Letters: Wilderness is priceless

In an article I wrote a few weeks ago I agreed with and support the no vehicles in the park stance taken by the CRD. As part of the article I cut and pasted a segment of the CRD’s mission statement regarding the Sea to Sea Green Blue belt, but neglected to send a draft of that article to the Mirror including “quotations” on the borrowed sentences. Credit should be given where credit is due and I thank Mr. Martin for making sure that the CRD and partners be recognized for the incredible interconnection of park land  used by so many.

As far as the mindless notion that a park is “useless” unless it either somehow makes money or can be driven upon, or mined, or logged, or somehow benefits mankind in an economic way is, somehow misconstruing what a wilderness park is. A wilderness park has a value far beyond money, or some conjured up equations. I mean really, if there were no people then everything would be wilderness wouldn’t it? Real wilderness seems to stop once people take over, drive into it, and control it.

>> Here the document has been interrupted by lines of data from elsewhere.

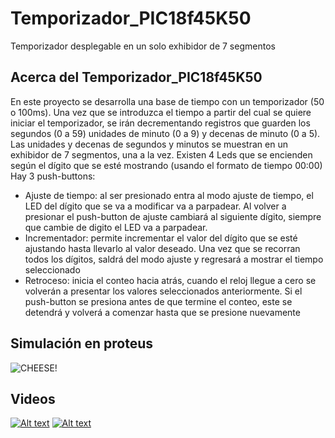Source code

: # Temporizador_PIC18f45K50
Temporizador desplegable en un solo exhibidor de 7 segmentos

## Acerca del Temporizador_PIC18f45K50
En este proyecto se desarrolla una base de tiempo con un temporizador (50 o 100ms). Una vez que se introduzca el tiempo a partir del cual se quiere iniciar el temporizador, se irán decrementando registros que guarden los segundos (0 a 59) unidades de minuto (0 a 9) y decenas de minuto (0 a 5). Las unidades y decenas de segundos y minutos se muestran en un exhibidor de 7 segmentos, una a la vez.
Existen 4 Leds que se encienden según el dígito que se esté mostrando (usando el formato de tiempo 00:00)
Hay 3 push-buttons:
* Ajuste de tiempo:  al ser presionado entra al modo ajuste de tiempo, el LED del dígito que se va a modificar va a parpadear. Al volver a presionar el push-button de ajuste cambiará al siguiente dígito, siempre que cambie de digito el LED va a parpadear.
* Incrementador: permite incrementar el valor del dígito que se esté ajustando hasta llevarlo al valor deseado. Una vez que se recorran todos los dígitos, saldrá del modo ajuste y regresará a mostrar el tiempo seleccionado
* Retroceso: inicia el conteo hacia atrás, cuando el reloj llegue a cero se volverán a presentar los valores seleccionados anteriormente. Si el push-button se presiona antes de que termine el conteo, este se detendrá y volverá a comenzar hasta que se presione nuevamente 

## Simulación en proteus
![CHEESE!](https://user-images.githubusercontent.com/87031668/151654972-5e9cfd4b-2a63-4d52-9b82-48a6f5cfbe45.png)

## Videos
[![Alt text](https://i.imgur.com/-KFFsFr5zDQ.png)](https://youtu.be/-KFFsFr5zDQ)
[![Alt text](https://i.imgur.com/Q-HqPuEgXxY.png)](https://youtu.be/Q-HqPuEgXxY)



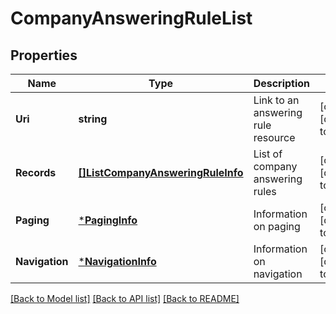 # CompanyAnsweringRuleList

## Properties
Name | Type | Description | Notes
------------ | ------------- | ------------- | -------------
**Uri** | **string** | Link to an answering rule resource | [optional] [default to null]
**Records** | [**[]ListCompanyAnsweringRuleInfo**](ListCompanyAnsweringRuleInfo.md) | List of company answering rules | [optional] [default to null]
**Paging** | [***PagingInfo**](PagingInfo.md) | Information on paging | [optional] [default to null]
**Navigation** | [***NavigationInfo**](NavigationInfo.md) | Information on navigation | [optional] [default to null]

[[Back to Model list]](../README.md#documentation-for-models) [[Back to API list]](../README.md#documentation-for-api-endpoints) [[Back to README]](../README.md)



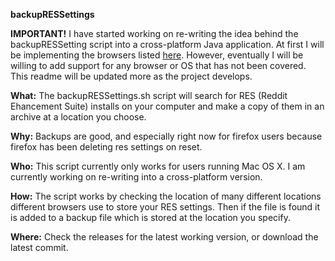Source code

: <b>backupRESSettings</b>

<b>IMPORTANT!</b>
    I have started working on re-writing the idea behind the backupRESSetting script into a cross-platform Java application. At first I will be implementing the browsers listed [here](http://www.reddit.com/r/Enhancement/wiki/backing_up_res_settings). However, eventually I will be willing to add support for any browser or OS that has not been covered. This readme will be updated more as the project develops.

<b>What:</b> The backupRESSettings.sh script will search for RES (Reddit Ehancement Suite) installs on your computer
and make a copy of them in an archive at a location you choose.

<b>Why:</b> Backups are good, and especially right now for firefox users because firefox has been deleting res settings on reset.

<b>Who:</b> This script currently only works for users running Mac OS X. I am currently working on re-writing into a cross-platform
version.

<b>How:</b> The script works by checking the location of many different locations different browsers use to store your RES settings.  Then if
the file is found it is added to a backup file which is stored at the location you specify.

<b>Where:</b> Check the releases for the latest working version, or download the latest commit.
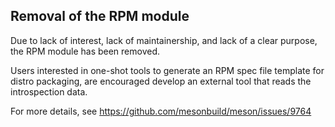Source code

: ## Removal of the RPM module

Due to lack of interest, lack of maintainership, and lack of a clear purpose,
the RPM module has been removed.

Users interested in one-shot tools to generate an RPM spec file template for
distro packaging, are encouraged develop an external tool that reads the
introspection data.

For more details, see https://github.com/mesonbuild/meson/issues/9764
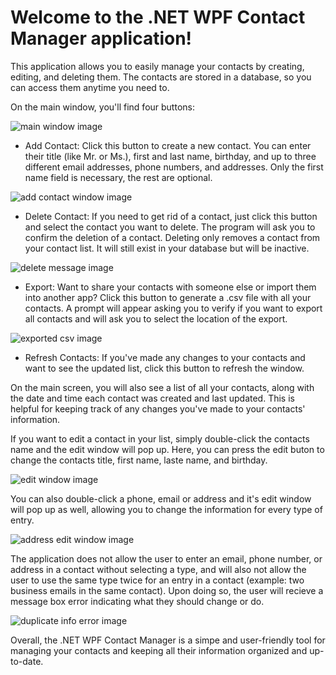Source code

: 
# Welcome to the .NET WPF Contact Manager application!

This application allows you to easily manage your contacts by creating, editing, and deleting them. The contacts are stored in a database, so you can access them anytime you need to.

On the main window, you'll find four buttons:

![main window image](screenshots/mainwindow.png)

- Add Contact: Click this button to create a new contact. You can enter their title (like Mr. or Ms.), first and last name, birthday, and up to three different email addresses, phone numbers, and addresses. Only the first name field is necessary, the rest are optional.

![add contact window image](screenshots/newcontact.png)

- Delete Contact: If you need to get rid of a contact, just click this button and select the contact you want to delete. The program will ask you to confirm the deletion of a contact. Deleting only removes a contact from your contact list. It will still exist in your database but will be inactive.

![delete message image](screenshots/delete.png) 

- Export: Want to share your contacts with someone else or import them into another app? Click this button to generate a .csv file with all your contacts. A prompt will appear asking you to verify if you want to export all contacts and will ask you to select the location of the export.

![exported csv image](screenshots/export.png)

- Refresh Contacts: If you've made any changes to your contacts and want to see the updated list, click this button to refresh the window.


On the main screen, you will also see a list of all your contacts, along with the date and time each contact was created and last updated. This is helpful for keeping track of any changes you've made to your contacts' information.

If you want to edit a contact in your list, simply double-click the contacts name and the edit window will pop up. Here, you can press the edit buton to change the contacts title, first name, laste name, and birthday.

![edit window image](screenshots/edit.png)

You can also double-click a phone, email or address and it's edit window will pop up as well, allowing you to change the information for every type of entry.

![address edit window image](screenshots/addressedit.png)

The application does not allow the user to enter an email, phone number, or address in a contact without selecting a type, and will also not allow the user to use the same type twice for an entry in a contact (example: two business emails in the same contact).
Upon doing so, the user will recieve a message box error indicating what they should change or do.

![duplicate info error  image](screenshots/duplicate.png)

Overall, the .NET WPF Contact Manager is a simpe and user-friendly tool for managing your contacts and keeping all their information organized and up-to-date.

On a global level, the Earth’s population is ever increasing, and it is easy to comprehend that the planet’s true wilderness areas are ever decreasing, as are the number of species that exist in them. Thus, these wilderness areas are becoming more valued all the time.

People will always seek these places out, just as the heavily-used park parking lots tell us. Once motorcycles, ATVs, SUVs, and other off road vehicles are allowed in a wilderness area, it is no longer wilderness. It is changed because the behavior of the animals changes, the atmosphere changes, the quietness is lost, and the feeling that you have escaped “civilization” is gone.

In my opinion, vehicles just bring too much activity for a wilderness area to remain wilderness.  These areas are not just for people to enjoy, but for the inhabitants of a large, healthy eco-system to remain viable. There is no price you can put on that.